Standard methods of protection – There are common techniques of protection that should be standard for any vendor offering a networked lighting control system. These include:
• AES 128-bit encryption
• Distributed security architecture – i.e., each gateway having its own key(s)/password(s)
• NIST-recommended best practices for securing passwords, including salting and use of SCrypt
• HTTPS protocol (many systems have software that is accessed as a web page residing on a server or gateway – HTTPS is a secure protocol for making web connections)
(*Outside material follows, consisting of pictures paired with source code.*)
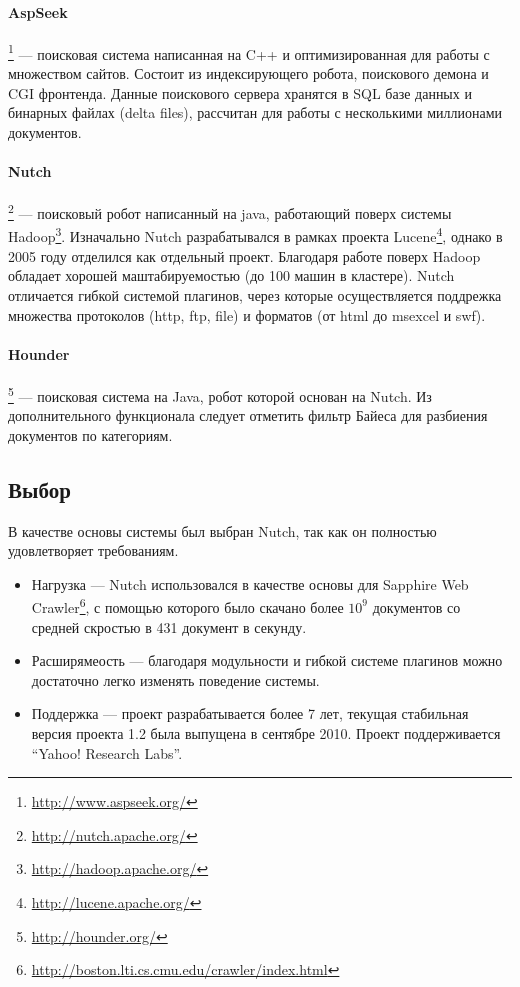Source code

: \paragraph{AspSeek}\footnote{\href{http://www.aspseek.org/}{http://www.aspseek.org/}} --- поисковая система написанная на C++ и оптимизированная для работы с множеством сайтов. Состоит из индексирующего робота, поискового демона и CGI фронтенда. Данные поискового сервера хранятся в SQL базе данных и бинарных файлах (delta files), рассчитан для работы с несколькими миллионами документов.
\paragraph{Nutch}\footnote{\href{http://nutch.apache.org/}{http://nutch.apache.org/}} --- поисковый робот написанный на java, работающий поверх системы Hadoop\footnote{\href{http://hadoop.apache.org/}{http://hadoop.apache.org/}}. Изначально Nutch разрабатывался в рамках проекта Lucene\footnote{\href{http://lucene.apache.org/}{http://lucene.apache.org/}}, однако в 2005 году отделился как отдельный проект. Благодаря работе поверх Hadoop обладает хорошей маштабируемостью (до 100 машин в кластере). Nutch отличается гибкой системой плагинов, через которые осуществляется поддрежка множества протоколов (http, ftp, file) и форматов (от html до msexcel и swf).
\paragraph{Hounder}\footnote{\href{http://hounder.org/}{http://hounder.org/}} --- поисковая система на Java, робот которой основан на Nutch. Из дополнительного функционала следует отметить фильтр Байеса для разбиения документов по категориям.

\subsection{Выбор}
В качестве основы системы был выбран Nutch, так как он полностью удовлетворяет требованиям.
\begin{itemize}
 \item Нагрузка --- Nutch использовался в качестве основы для Sapphire Web Crawler\footnote{\href{http://boston.lti.cs.cmu.edu/crawler/index.html}{http://boston.lti.cs.cmu.edu/crawler/index.html}}, с помощью которого было скачано более $10^{9}$ документов со средней скростью в 431 документ в секунду.
 \item Расширямеость --- благодаря модульности и гибкой системе плагинов можно достаточно легко изменять поведение системы.
 \item Поддержка --- проект разрабатывается более 7 лет, текущая стабильная версия проекта 1.2 была выпущена в сентябре 2010. Проект поддерживается ``Yahoo! Research Labs''.
\end{itemize}

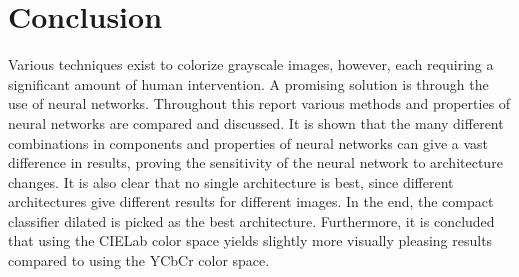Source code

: \section{Conclusion}

Various techniques exist to colorize grayscale images, however, each requiring a significant amount of human intervention. A promising solution is through the use of neural networks. Throughout this report various methods and properties of neural networks are compared and discussed. It is shown that the many different combinations in components and properties of neural networks can give a vast difference in results, proving the sensitivity of the neural network to architecture changes. It is also clear that no single architecture is best, since different architectures give different results for different images. In the end, the compact classifier dilated is picked as the best architecture. Furthermore, it is concluded that using the CIELab color space yields slightly more visually pleasing results compared to using the YCbCr color space.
• WPA2 technology for making wi-fi connections
Lastly, there has been a bit of a tug-of-war concerning system architecture. In Silicon Valley, the mantra is to have systems that are 100% “open and interoperable”. This implies that everything should be readily accessible – even down to the lowest-level end-use components (i.e., fixture controllers, sensors, etc.). In some systems, these devices actually have their own IP addresses and are literally “on the web”. Some lighting controls vendors, however, prefer a different approach to system architecture. For example, some vendors prefer to have a “closed” system – but are okay with the brains of that system (the server) being connected to other building systems (i.e., Building Management System, Automated Demand Response server, etc.). The idea is to allow interoperability, but only when the actual access is constricted to the “head-end” part of the system (the server). This approach substantially limits the vulnerability because it reduces the components that are actually connected to the “outside” to … one.
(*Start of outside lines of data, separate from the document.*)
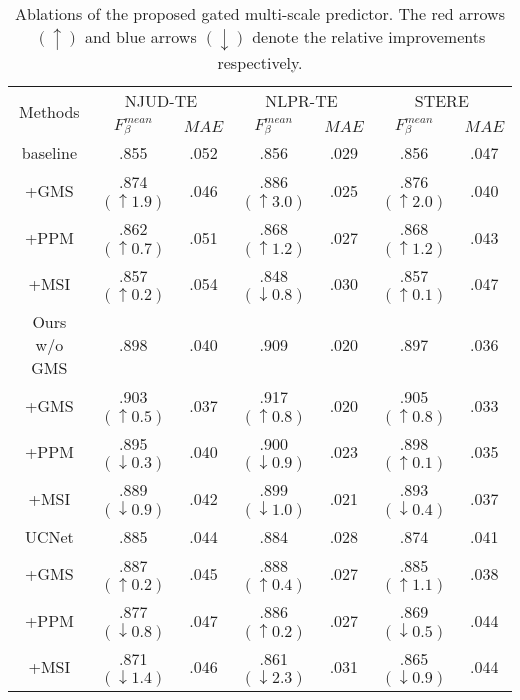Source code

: \documentclass[journal]{IEEEtran}
\begin{document}
\linespread{1.3}
\begin{table}[]
\caption{Ablations of the proposed gated multi-scale predictor. The red arrows {\color{red}$(\uparrow)$} and blue arrows {\color{blue}$(\downarrow)$} denote the relative improvements respectively. }
\label{table: GMS generalization}
\begin{center}
\renewcommand\tabcolsep{1.0pt}
\begin{tabular}{c|cc|cc|cc}
\hline
\multirow{2}{*}{Methods} & \multicolumn{2}{c|}{NJUD-TE} & \multicolumn{2}{c|}{NLPR-TE} & \multicolumn{2}{c}{STERE} \\
      & $F^{mean}_\beta$ & $MAE$ & $F^{mean}_\beta$ & $MAE$ & $F^{mean}_\beta$ & $MAE$ \\ \hline
baseline & .855 & .052 & .856 & .029 & .856 & .047  \\
+GMS  & .874{\color{red}$(\uparrow1.9)$} & .046 & .886{\color{red}$(\uparrow3.0)$} & .025 & .876{\color{red}$(\uparrow2.0)$} & .040  \\
+PPM  & .862{\color{red}$(\uparrow0.7)$} & .051 & .868{\color{red}$(\uparrow1.2)$} & .027 & .868{\color{red}$(\uparrow1.2)$} & .043  \\
+MSI  & .857{\color{red}$(\uparrow0.2)$} & .054 & .848{\color{blue}$(\downarrow0.8)$} & .030 & .857{\color{red}$(\uparrow0.1)$} & .047  \\ \hline
Ours w/o GMS  & .898 & .040 & .909 & .020 & .897 & .036  \\
+GMS  & .903{\color{red}$(\uparrow0.5)$} & .037 & .917{\color{red}$(\uparrow0.8)$} & .020 & .905{\color{red}$(\uparrow0.8)$} & .033 \\
+PPM  & .895{\color{blue}$(\downarrow0.3)$} & .040 & .900{\color{blue}$(\downarrow0.9)$} & .023 & .898{\color{red}$(\uparrow0.1)$} & .035  \\
+MSI  & .889{\color{blue}$(\downarrow0.9)$} & .042 & .899{\color{blue}$(\downarrow1.0)$} & .021 & .893{\color{blue}$(\downarrow0.4)$} & .037 \\ \hline
UCNet \cite{zhang2020uc} & .885 & .044 & .884 & .028 & .874 & .041 \\
+GMS  & .887{\color{red}$(\uparrow0.2)$}  & .045 & .888{\color{red}$(\uparrow0.4)$} & .027 & .885{\color{red}$(\uparrow1.1)$} & .038 \\
+PPM  & .877{\color{blue}$(\downarrow0.8)$} & .047 & .886{\color{red}$(\uparrow0.2)$} & .027 & .869{\color{blue}$(\downarrow0.5)$} & .044 \\
+MSI  & .871{\color{blue}$(\downarrow1.4)$}  & .046 & .861{\color{blue}$(\downarrow2.3)$} & .031 & .865{\color{blue}$(\downarrow0.9)$} & .044 \\ \hline
\end{tabular}
\end{center}
\end{table}
\linespread{1}
\end{document}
Cybersecurity is now an integral aspect of most lighting control systems. There’s no getting around it. There may be a steep learning curve for anyone trained in the lighting industry to keep abreast of the latest techniques in eliminating security vulnerabilities. Just remember that there are plenty of people who have been trained in just those subjects outside of the lighting industry. Vendors may also want to contact UL to find out more about the new ANSI/UL 2900-1 certification.